Optimal Transport Aggregation for Distributed Mixture-of-Experts

This paper proposes an optimal transport-based aggregation framework that efficiently combines locally trained Mixture-of-Experts models into a global estimator with a single communication step, achieving performance comparable to centralized training while significantly reducing computational and communication costs.

Faïcel Chamroukhi, Nhat Thien Pham

Published Thu, 12 Ma
📖 4 min read☕ Coffee break read

Imagine you are the CEO of a massive company with offices all over the world. You have a huge problem: you need to build a single, perfect "Expert System" to predict customer behavior, but your data is scattered across these different offices.

Here's the catch:

  1. Privacy & Size: You can't move all the data to one central server; it's too big, and some offices can't share their raw data due to privacy laws.
  2. The "Expert" Problem: You don't just want a simple average opinion. You want a Mixture-of-Experts (MoE) model. Think of this not as one generalist, but as a team of specialists.
    • Specialist A is great at predicting behavior for young people.
    • Specialist B is great for seniors.
    • Specialist C handles high-income clients.
    • The system has a "Gatekeeper" (a smart switch) that decides which specialist to listen to based on the customer's profile.
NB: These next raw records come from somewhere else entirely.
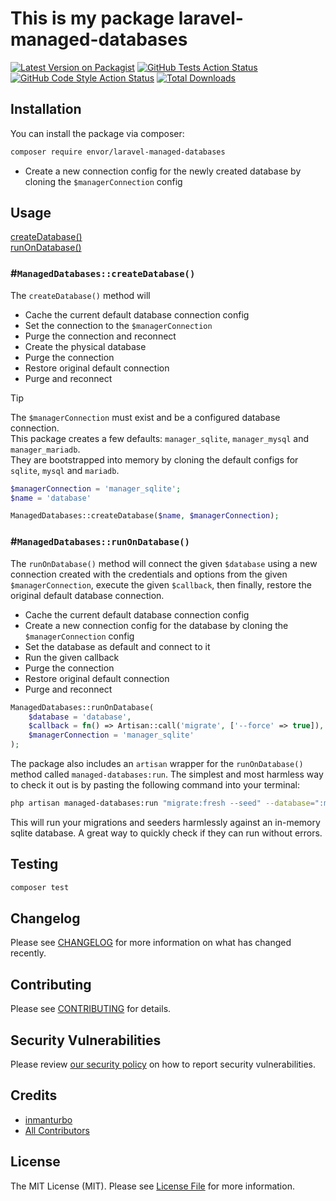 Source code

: # This is my package laravel-managed-databases

[![Latest Version on Packagist](https://img.shields.io/packagist/v/envor/laravel-managed-databases.svg?style=flat-square)](https://packagist.org/packages/envor/laravel-managed-databases)
[![GitHub Tests Action Status](https://img.shields.io/github/actions/workflow/status/envor/laravel-managed-databases/run-tests.yml?branch=main&label=tests&style=flat-square)](https://github.com/envor/laravel-managed-databases/actions?query=workflow%3Arun-tests+branch%3Amain)
[![GitHub Code Style Action Status](https://img.shields.io/github/actions/workflow/status/envor/laravel-managed-databases/fix-php-code-style-issues.yml?branch=main&label=code%20style&style=flat-square)](https://github.com/envor/laravel-managed-databases/actions?query=workflow%3A"Fix+PHP+code+style+issues"+branch%3Amain)
[![Total Downloads](https://img.shields.io/packagist/dt/envor/laravel-managed-databases.svg?style=flat-square)](https://packagist.org/packages/envor/laravel-managed-databases)

## Installation

You can install the package via composer:

```bash
composer require envor/laravel-managed-databases
```
- Create a new connection config for the newly created database by cloning the `$managerConnection` config
## Usage

[createDatabase()](#manageddatabasescreatedatabase)    
[runOnDatabase()](#manageddatabasesrunondatabase)

### #`ManagedDatabases::createDatabase()`

The `createDatabase()` method will

- Cache the current default database connection config
- Set the connection to the `$managerConnection`
- Purge the connection and reconnect
- Create the physical database
- Purge the connection
- Restore original default connection
- Purge and reconnect

> [!TIP]
> The `$managerConnection` must exist and be a configured database connection.    
> This package creates a few defaults: `manager_sqlite`, `manager_mysql` and `manager_mariadb`.    
> They are bootstrapped into memory by cloning the default configs for `sqlite`, `mysql` and `mariadb`.

```php
$managerConnection = 'manager_sqlite';
$name = 'database'

ManagedDatabases::createDatabase($name, $managerConnection);
```

### #`ManagedDatabases::runOnDatabase()`

The `runOnDatabase()` method will connect the given `$database` using a new connection created with the credentials and options from the given `$managerConnection`, execute the given `$callback`, then finally, restore the original default database connection.

- Cache the current default database connection config
- Create a new connection config for the database by cloning the `$managerConnection` config
- Set the database as default and connect to it
- Run the given callback
- Purge the connection
- Restore original default connection
- Purge and reconnect

```php
ManagedDatabases::runOnDatabase(
    $database = 'database', 
    $callback = fn() => Artisan::call('migrate', ['--force' => true]), 
    $managerConnection = 'manager_sqlite'
);
```

The package also includes an `artisan` wrapper for the `runOnDatabase()` method called `managed-databases:run`.
The simplest and most harmless way to check it out is by pasting the following command into your terminal:

```bash
php artisan managed-databases:run "migrate:fresh --seed" --database=":memory:" --managerConnection="sqlite"
```

This will run your migrations and seeders harmlessly against an in-memory sqlite database. A great way to quickly check if they can run without errors.

## Testing

```bash
composer test
```

## Changelog

Please see [CHANGELOG](CHANGELOG.md) for more information on what has changed recently.

## Contributing

Please see [CONTRIBUTING](CONTRIBUTING.md) for details.

## Security Vulnerabilities

Please review [our security policy](../../security/policy) on how to report security vulnerabilities.

## Credits

- [inmanturbo](https://github.com/envor)
- [All Contributors](../../contributors)

## License

The MIT License (MIT). Please see [License File](LICENSE.md) for more information.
The Old Way (The Bottleneck)

Usually, to solve this, everyone would send their data to the center, or they would constantly chat back and forth, sending tiny updates to a central brain. This is slow, expensive, and clogs the internet (the "communication bottleneck").

The New Problem: The "Smoothie" Mistake

The authors realized that if you just take the local models from each office and average them (like blending a smoothie), you lose the structure.

  • If Office A has 4 specialists and Office B has 4 specialists, a simple average might give you a messy model with 8 confused specialists, or a model where the "Gatekeeper" doesn't know who to listen to anymore.
  • It's like taking four different orchestras, mixing their instruments into a giant pile, and expecting a new symphony to magically play itself. It just sounds like noise.

The Solution: Optimal Transport (The "Moving Company")

The authors propose a clever new method called Optimal Transport Aggregation.

Imagine you have a fleet of trucks (the local models) and you need to move cargo (the knowledge) to build a new, perfect warehouse (the global model).

  • The Goal: You want to build a new warehouse with exactly 4 perfect specialists (just like the original plan), but you only have the blueprints from 10 different local warehouses.
  • The Method: Instead of smashing the blueprints together, you use a "Moving Company" algorithm.
    • The algorithm looks at the local specialists and asks: "Which local 'Young Person' expert looks most like the 'Young Person' expert we need in our new global team?"
    • It calculates the "distance" or "cost" to move the knowledge from the local expert to the global expert.
    • It creates a map (a transportation plan) that pairs up the local experts with the global slots in the most efficient way possible.

The "Frugal" Approach

This is the magic part:

  1. One-Way Trip: The local offices do their work independently. They send their final blueprints (parameters) to the CEO once.
  2. No Chatting: They don't need to keep talking back and forth. The CEO takes all the blueprints, runs the "Moving Company" algorithm to align them perfectly, and builds the new global model.
  3. Speed: Because there's no constant chatting, this is incredibly fast and cheap. It's "frugal" (thrifty) with communication.

The Result

The paper shows that this new method:

  • Preserves the Team Structure: You still get exactly 4 clear specialists, not a messy 8-person blob.
  • Works as Well as the Center: The final model is almost as good as if you had gathered all the data in one room and trained it there.
  • Saves Time: It's 3 to 10 times faster than the old ways because it avoids the communication traffic jam.

In a Nutshell

Think of it like a Global Talent Show.

  • Old Way: Everyone sends their raw video footage to a central studio to edit. (Too much data, too slow).
  • Naive Way: The studio just averages all the videos together. (The result is a blurry mess).
  • This Paper's Way: Each local studio sends a "highlight reel" of their best acts. The central director uses a smart matching system to pair the best local acts with the slots in the final show, ensuring the final lineup is perfect, structured, and ready to go, all with just one quick email exchange.

The authors even proved mathematically that this method is reliable and tested it on real data (like tracking sleep and activity), showing it works just as well as the heavy, slow methods but much faster.